You will watch the instructor speak live, and will be able to ask questions and interact using your own video and audio feed. Within Collaborate you can also have dedicated group activities, which means that the instructor can divide the class in smaller groups to assign discussions, much like in an actual classroom.

All live classes are recorded, so students that cannot access the live class on the scheduled date and time can watch it later at their convenience.

Inside Blackboard you will find all the contents of your course. Your class script (a powerpoint used for the live class), your exclusive workbook, exercises, assignments and supporting materials. All of this is organized to expand the learning experience of the live class.

IAFA believes in a practical approach to learning. So your assignments will be practical exercises that will be evaluated by the instructor. You will receive written or video feedback on your work.
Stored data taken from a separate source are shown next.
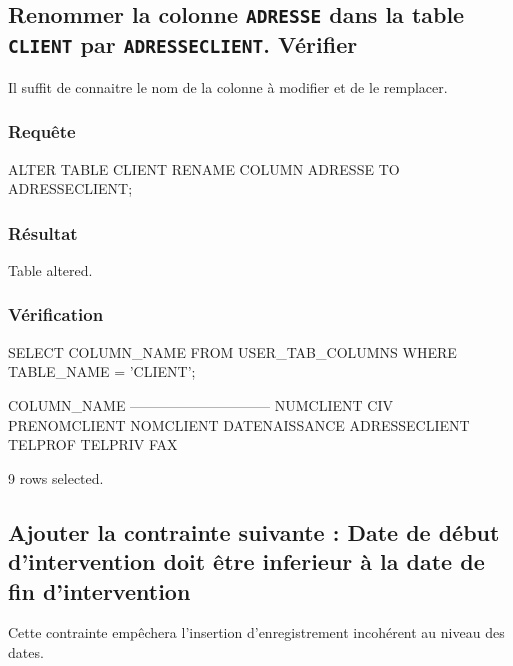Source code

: \documentclass[•]{article}
\begin{document}
\subsection{Renommer la colonne \texttt{ADRESSE} dans la table \texttt{CLIENT} par \texttt{ADRESSECLIENT}. Vérifier}
\textrm{Il suffit de connaitre le nom de la colonne à modifier et de le remplacer.}
\subsubsection{Requête}
\begin{sql}
ALTER TABLE CLIENT RENAME COLUMN ADRESSE TO ADRESSECLIENT;
\end{sql}
\subsubsection{Résultat}
\begin{sql}
Table altered.
\end{sql}
\subsubsection{Vérification}
\begin{sql}
SELECT COLUMN_NAME FROM USER_TAB_COLUMNS WHERE TABLE_NAME = 'CLIENT';

COLUMN_NAME                                                                     
------------------------------                                                  
NUMCLIENT                                                                       
CIV                                                                             
PRENOMCLIENT                                                                    
NOMCLIENT                                                                       
DATENAISSANCE                                                                   
ADRESSECLIENT                                                                   
TELPROF                                                                         
TELPRIV                                                                         
FAX                                                                             

9 rows selected.
\end{sql}
\subsection{Ajouter la contrainte suivante : Date de début d’intervention doit être inferieur à la date de fin d’intervention}
\textrm{Cette contrainte empêchera l'insertion d'enregistrement incohérent au niveau des dates. }
\end{document}
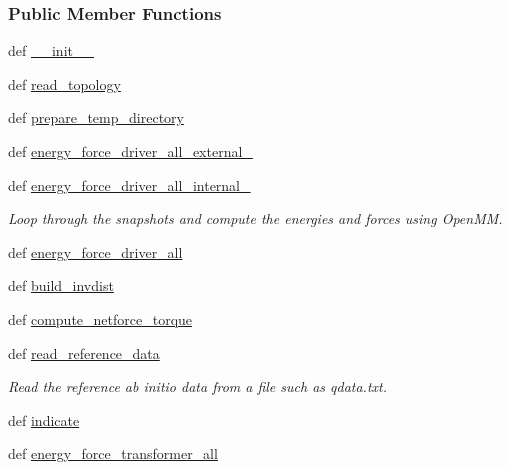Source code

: \subsubsection*{Public Member Functions}
\begin{DoxyCompactItemize}
\item 
def \hyperlink{classforcebalance_1_1openmmio_1_1AbInitio__OpenMM_af5fcee0c4321c7d3024868742a266f7a}{\-\_\-\-\_\-init\-\_\-\-\_\-}
\item 
def \hyperlink{classforcebalance_1_1openmmio_1_1AbInitio__OpenMM_a19b75b06ae4e8cb5a3f5460da101010e}{read\-\_\-topology}
\item 
def \hyperlink{classforcebalance_1_1openmmio_1_1AbInitio__OpenMM_ab8f29ae26dad083efe1c695f52874a88}{prepare\-\_\-temp\-\_\-directory}
\item 
def \hyperlink{classforcebalance_1_1openmmio_1_1AbInitio__OpenMM_a665d40a34e6c4f8eb8af0faeff9aa3cb}{energy\-\_\-force\-\_\-driver\-\_\-all\-\_\-external\-\_\-}
\item 
def \hyperlink{classforcebalance_1_1openmmio_1_1AbInitio__OpenMM_a3aa19af835cfad23b245025adb036bb3}{energy\-\_\-force\-\_\-driver\-\_\-all\-\_\-internal\-\_\-}
\begin{DoxyCompactList}\small\item\em Loop through the snapshots and compute the energies and forces using Open\-M\-M. \end{DoxyCompactList}\item 
def \hyperlink{classforcebalance_1_1openmmio_1_1AbInitio__OpenMM_a0673b350bb0638307875d1a4d153bf34}{energy\-\_\-force\-\_\-driver\-\_\-all}
\item 
def \hyperlink{classforcebalance_1_1abinitio_1_1AbInitio_a7475857193eefd4edd020d4f2a8fec17}{build\-\_\-invdist}
\item 
def \hyperlink{classforcebalance_1_1abinitio_1_1AbInitio_afbf86c26158a68cae7460b4106809fdd}{compute\-\_\-netforce\-\_\-torque}
\item 
def \hyperlink{classforcebalance_1_1abinitio_1_1AbInitio_aa73bedbf1e2cf19f2fa1e88815f1bd86}{read\-\_\-reference\-\_\-data}
\begin{DoxyCompactList}\small\item\em Read the reference ab initio data from a file such as qdata.\-txt. \end{DoxyCompactList}\item 
def \hyperlink{classforcebalance_1_1abinitio_1_1AbInitio_a3260db78e8c174f04a64661c4e5c181c}{indicate}
\item 
def \hyperlink{classforcebalance_1_1abinitio_1_1AbInitio_a3d28520925c6dfd179647d0abf7e1368}{energy\-\_\-force\-\_\-transformer\-\_\-all}

\end{DoxyCompactItemize}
The online experience mirrors that of a physical classroom, often expanding it through the use of technology.

Technology requirements

MAC

Computer Operating System: Windows 10

Desktop Browser: Google Chrome (latest update)

Computer Speed and Processor: At least 8GB. (*if you are using a video software such as Adobe Premiere Pro, a dedicated video card may be required depending on your computer configuration.)

Download and Upload Speed: at least 10MB for upload, and at least 5MB for download.

PC

Computer Operating System: Windows 10

Desktop Browser: Google Chrome (latest update)

Computer Speed and Processor: At least 8GB. (*if you are using a video software such as Adobe Premiere Pro, a dedicated video card may be required depending on your computer configuration.)

Download and Upload Speed: at least 10MB for upload, and at least 5MB for download.

This will cover much of the standard household computers, tablets and smartphones.

Additional Information

If you miss the real-time, LIVE class, you can access the recorded version of the class, as well as supporting materials, any time during the course.

Class size limited to 24 students.

Instructor’s location: São Paulo, Brazil

Language: English.

Certificate issued by IAFA upon completion of the course.